■ Material provided ■
== Segment start ==

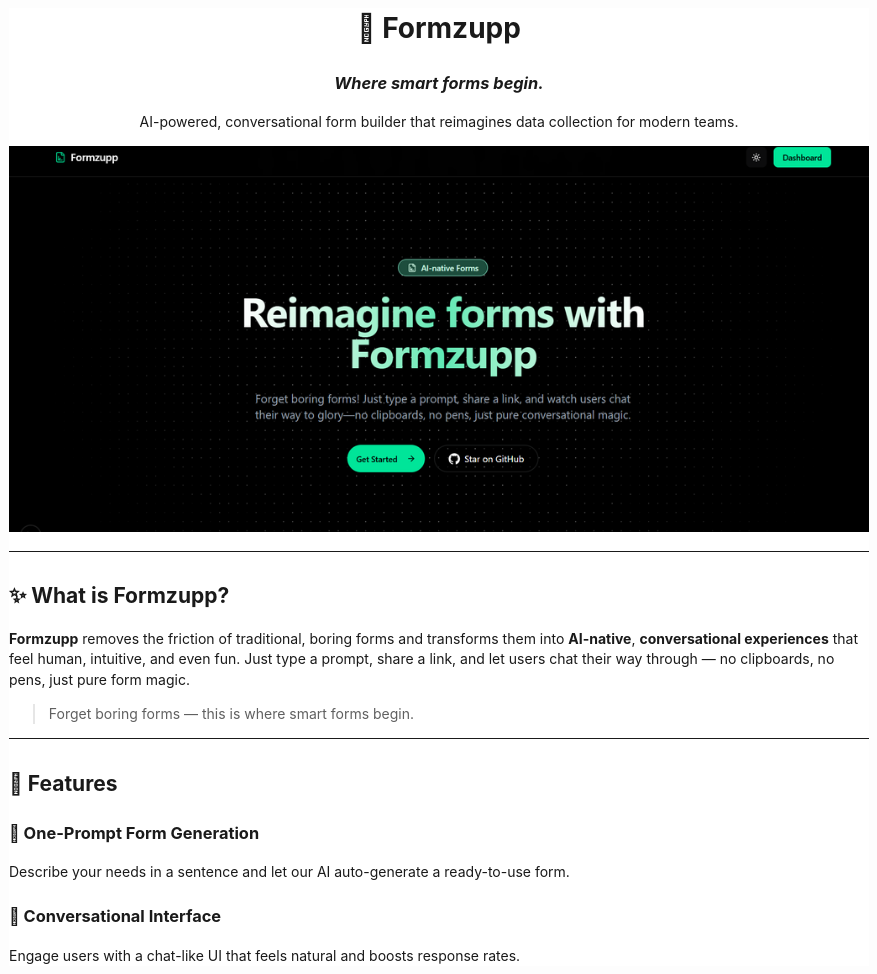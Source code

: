 <h1 align="center">🚀 Formzupp</h1>
<h3 align="center"><em>Where smart forms begin.</em></h3>

<p align="center">
  AI-powered, conversational form builder that reimagines data collection for modern teams.
</p>

<p align="center">
  <img src="./public/Hero.png" alt="Formzupp Landing" width="100%" />
</p>

---

## ✨ What is Formzupp?

**Formzupp** removes the friction of traditional, boring forms and transforms them into **AI-native**, **conversational experiences** that feel human, intuitive, and even fun. Just type a prompt, share a link, and let users chat their way through — no clipboards, no pens, just pure form magic.

> Forget boring forms — this is where smart forms begin.

---

## 🔧 Features

### 🧠 One-Prompt Form Generation

Describe your needs in a sentence and let our AI auto-generate a ready-to-use form.

### 💬 Conversational Interface

Engage users with a chat-like UI that feels natural and boosts response rates.
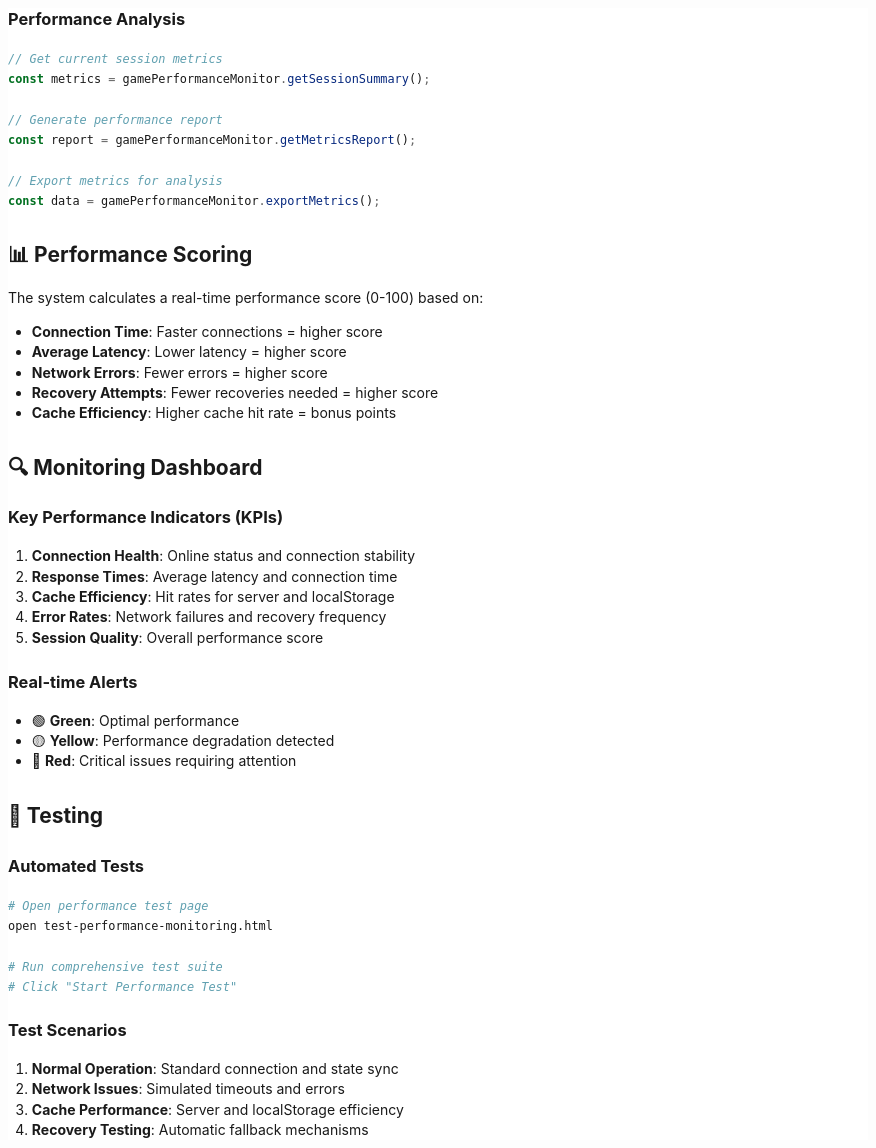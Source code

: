 ### Performance Analysis
```javascript
// Get current session metrics
const metrics = gamePerformanceMonitor.getSessionSummary();

// Generate performance report
const report = gamePerformanceMonitor.getMetricsReport();

// Export metrics for analysis
const data = gamePerformanceMonitor.exportMetrics();
```

## 📊 Performance Scoring

The system calculates a real-time performance score (0-100) based on:

- **Connection Time**: Faster connections = higher score
- **Average Latency**: Lower latency = higher score  
- **Network Errors**: Fewer errors = higher score
- **Recovery Attempts**: Fewer recoveries needed = higher score
- **Cache Efficiency**: Higher cache hit rate = bonus points

## 🔍 Monitoring Dashboard

### Key Performance Indicators (KPIs)
1. **Connection Health**: Online status and connection stability
2. **Response Times**: Average latency and connection time
3. **Cache Efficiency**: Hit rates for server and localStorage
4. **Error Rates**: Network failures and recovery frequency
5. **Session Quality**: Overall performance score

### Real-time Alerts
- 🟢 **Green**: Optimal performance
- 🟡 **Yellow**: Performance degradation detected
- 🔴 **Red**: Critical issues requiring attention

## 🧪 Testing

### Automated Tests
```bash
# Open performance test page
open test-performance-monitoring.html

# Run comprehensive test suite
# Click "Start Performance Test"
```

### Test Scenarios
1. **Normal Operation**: Standard connection and state sync
2. **Network Issues**: Simulated timeouts and errors
3. **Cache Performance**: Server and localStorage efficiency
4. **Recovery Testing**: Automatic fallback mechanisms
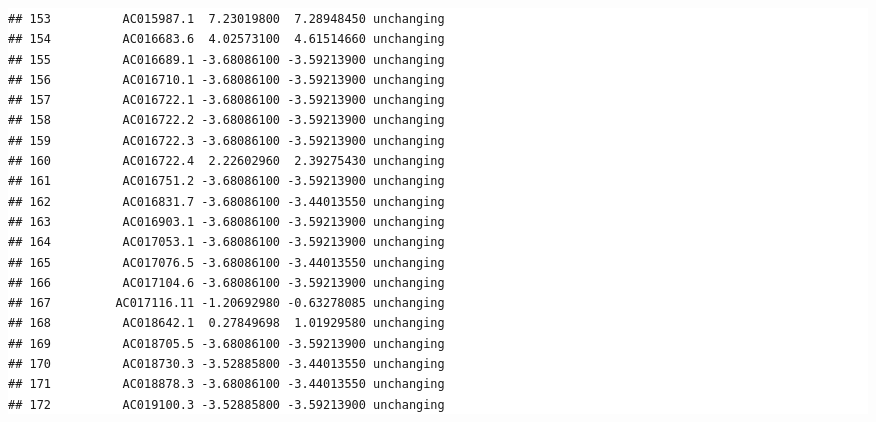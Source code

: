     ## 153          AC015987.1  7.23019800  7.28948450 unchanging
    ## 154          AC016683.6  4.02573100  4.61514660 unchanging
    ## 155          AC016689.1 -3.68086100 -3.59213900 unchanging
    ## 156          AC016710.1 -3.68086100 -3.59213900 unchanging
    ## 157          AC016722.1 -3.68086100 -3.59213900 unchanging
    ## 158          AC016722.2 -3.68086100 -3.59213900 unchanging
    ## 159          AC016722.3 -3.68086100 -3.59213900 unchanging
    ## 160          AC016722.4  2.22602960  2.39275430 unchanging
    ## 161          AC016751.2 -3.68086100 -3.59213900 unchanging
    ## 162          AC016831.7 -3.68086100 -3.44013550 unchanging
    ## 163          AC016903.1 -3.68086100 -3.59213900 unchanging
    ## 164          AC017053.1 -3.68086100 -3.59213900 unchanging
    ## 165          AC017076.5 -3.68086100 -3.44013550 unchanging
    ## 166          AC017104.6 -3.68086100 -3.59213900 unchanging
    ## 167         AC017116.11 -1.20692980 -0.63278085 unchanging
    ## 168          AC018642.1  0.27849698  1.01929580 unchanging
    ## 169          AC018705.5 -3.68086100 -3.59213900 unchanging
    ## 170          AC018730.3 -3.52885800 -3.44013550 unchanging
    ## 171          AC018878.3 -3.68086100 -3.44013550 unchanging
    ## 172          AC019100.3 -3.52885800 -3.59213900 unchanging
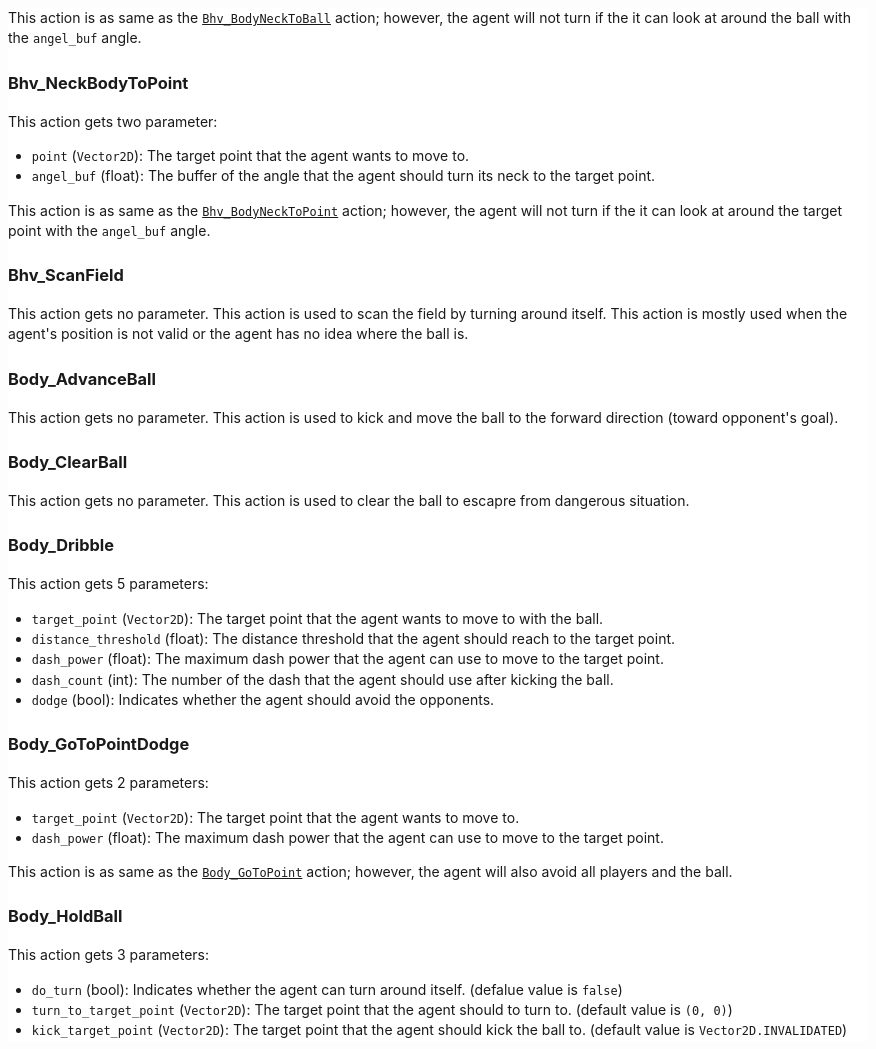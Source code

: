 This action is as same as the [```Bhv_BodyNeckToBall```](#Bhv_BodyNeckToBall) action; however, the agent will not turn if the it can look at around the ball with the ```angel_buf``` angle.

### Bhv_NeckBodyToPoint
This action gets two parameter:
- ```point``` (```Vector2D```): The target point that the agent wants to move to.
- ```angel_buf``` (float): The buffer of the angle that the agent should turn its neck to the target point.

This action is as same as the [```Bhv_BodyNeckToPoint```](#Bhv_BodyNeckToPoint) action; however, the agent will not turn if the it can look at around the target point with the ```angel_buf``` angle.

### Bhv_ScanField
This action gets no parameter. This action is used to scan the field by turning around itself. This action is mostly used when the agent's position is not valid or the agent has no idea where the ball is.

### Body_AdvanceBall
This action gets no parameter. This action is used to kick and move the ball to the forward direction (toward opponent's goal).

### Body_ClearBall
This action gets no parameter. This action is used to clear the ball  to escapre from dangerous situation.

### Body_Dribble
This action gets 5 parameters:
- ```target_point``` (```Vector2D```): The target point that the agent wants to move to with the ball.
- ```distance_threshold``` (float): The distance threshold that the agent should reach to the target point.
- ```dash_power``` (float): The maximum dash power that the agent can use to move to the target point.
- ```dash_count``` (int): The number of the dash that the agent should use after kicking the ball.
- ```dodge``` (bool): Indicates whether the agent should avoid the opponents.

### Body_GoToPointDodge
This action gets 2 parameters:
- ```target_point``` (```Vector2D```): The target point that the agent wants to move to.
- ```dash_power``` (float): The maximum dash power that the agent can use to move to the target point.

This action is as same as the [```Body_GoToPoint```](#Body_GoToPoint) action; however, the agent will also avoid all players and the ball.

### Body_HoldBall
This action gets 3 parameters:
- ```do_turn``` (bool): Indicates whether the agent can turn around itself. (defalue value is ```false```)
- ```turn_to_target_point``` (```Vector2D```): The target point that the agent should to turn to. (default value is ```(0, 0)```)
- ```kick_target_point``` (```Vector2D```): The target point that the agent should kick the ball to. (default value is ```Vector2D.INVALIDATED```)
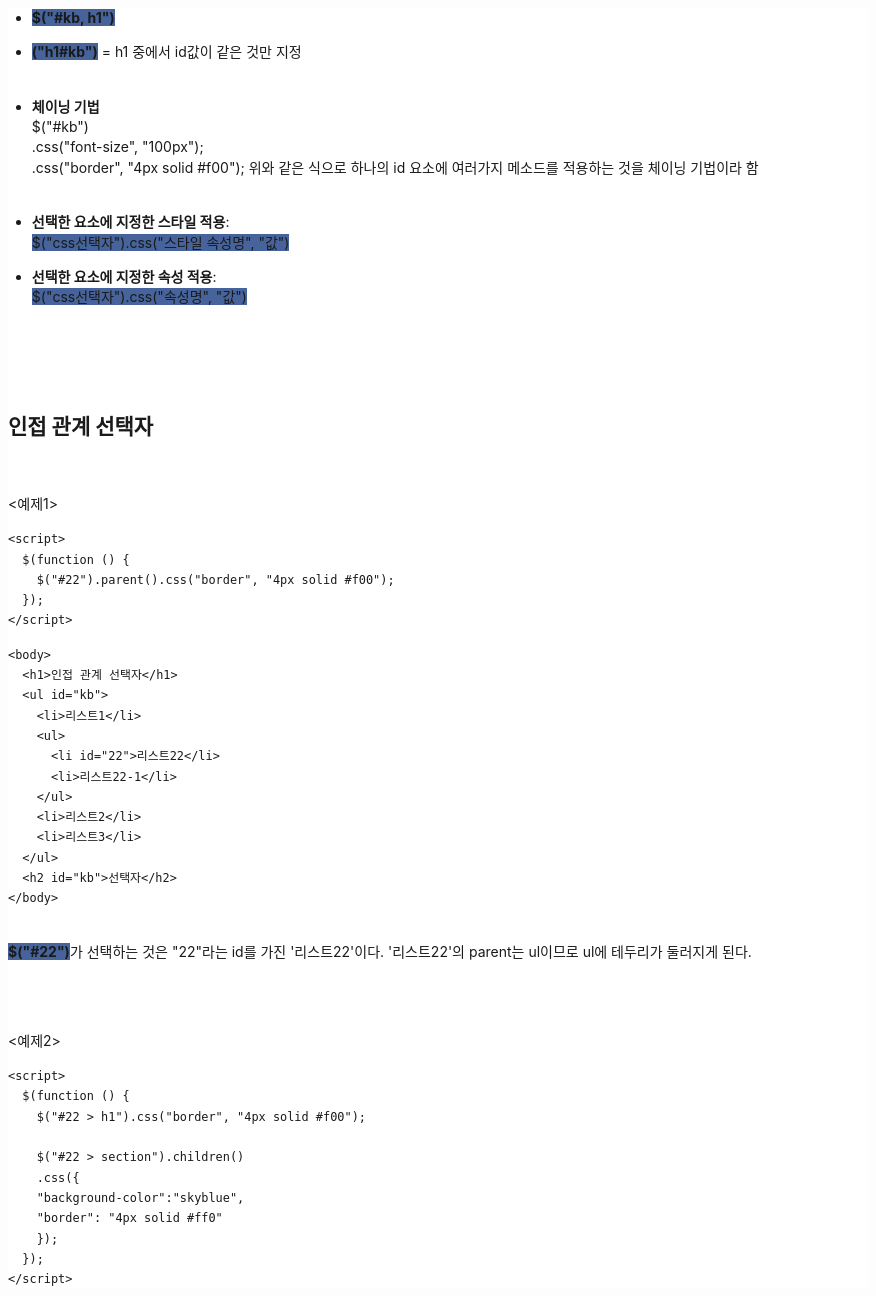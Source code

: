   - <b><span style = "background-color: #46649b">$("#kb, h1")</span></b>
  - <b><span style = "background-color: #46649b">("h1#kb")</span></b> = h1 중에서 id값이 같은 것만 지정<br><br>

- <b>체이닝 기법</b>
  <br>$("#kb")
  <br>.css("font-size", "100px");
  <br>.css("border", "4px solid #f00");
  위와 같은 식으로 하나의 id 요소에 여러가지 메소드를 적용하는 것을 체이닝 기법이라 함<br><br>

- <b>선택한 요소에 지정한 스타일 적용</b>:
  <br><span style = "background-color: #46649b">$("css선택자").css("스타일 속성명", "값")</span>
- <b>선택한 요소에 지정한 속성 적용</b>:
  <br><span style = "background-color: #46649b">$("css선택자").css("속성명", "값")</span>

<br><br><br>

## 인접 관계 선택자

<br>

<예제1>

```
<script>
  $(function () {
    $("#22").parent().css("border", "4px solid #f00");
  });
</script>
```

```
<body>
  <h1>인접 관계 선택자</h1>
  <ul id="kb">
    <li>리스트1</li>
    <ul>
      <li id="22">리스트22</li>
      <li>리스트22-1</li>
    </ul>
    <li>리스트2</li>
    <li>리스트3</li>
  </ul>
  <h2 id="kb">선택자</h2>
</body>
```

<br>
<b><span style = "background-color: #46649b">$("#22")</span></b>가 선택하는 것은 "22"라는 id를 가진 '리스트22'이다. '리스트22'의 parent는 ul이므로 ul에 테두리가 둘러지게 된다.

<br><br>

<예제2>

```
<script>
  $(function () {
    $("#22 > h1").css("border", "4px solid #f00");

    $("#22 > section").children()
    .css({
    "background-color":"skyblue",
    "border": "4px solid #ff0"
    });
  });
</script>
```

== Segment end ==

Print, with pictures removed, exactly the lines of the records above from the top through the line containing "- **Cache Efficiency**: Higher".

■ Solution to this problem ■
Source code

: <h1 align="center">🚀 Formzupp</h1>
<h3 align="center"><em>Where smart forms begin.</em></h3>

<p align="center">
  AI-powered, conversational form builder that reimagines data collection for modern teams.
</p>

<p align="center">
  <img src="./public/Hero.png" alt="Formzupp Landing" width="100%" />
</p>

---

## ✨ What is Formzupp?

**Formzupp** removes the friction of traditional, boring forms and transforms them into **AI-native**, **conversational experiences** that feel human, intuitive, and even fun. Just type a prompt, share a link, and let users chat their way through — no clipboards, no pens, just pure form magic.

> Forget boring forms — this is where smart forms begin.

---

## 🔧 Features

### 🧠 One-Prompt Form Generation

Describe your needs in a sentence and let our AI auto-generate a ready-to-use form.

### 💬 Conversational Interface

Engage users with a chat-like UI that feels natural and boosts response rates.
Source code

: ### Performance Analysis
```javascript
// Get current session metrics
const metrics = gamePerformanceMonitor.getSessionSummary();

// Generate performance report
const report = gamePerformanceMonitor.getMetricsReport();

// Export metrics for analysis
const data = gamePerformanceMonitor.exportMetrics();
```

## 📊 Performance Scoring

The system calculates a real-time performance score (0-100) based on:

- **Connection Time**: Faster connections = higher score
- **Average Latency**: Lower latency = higher score  
- **Network Errors**: Fewer errors = higher score
- **Recovery Attempts**: Fewer recoveries needed = higher score
- **Cache Efficiency**: Higher cache hit rate = bonus points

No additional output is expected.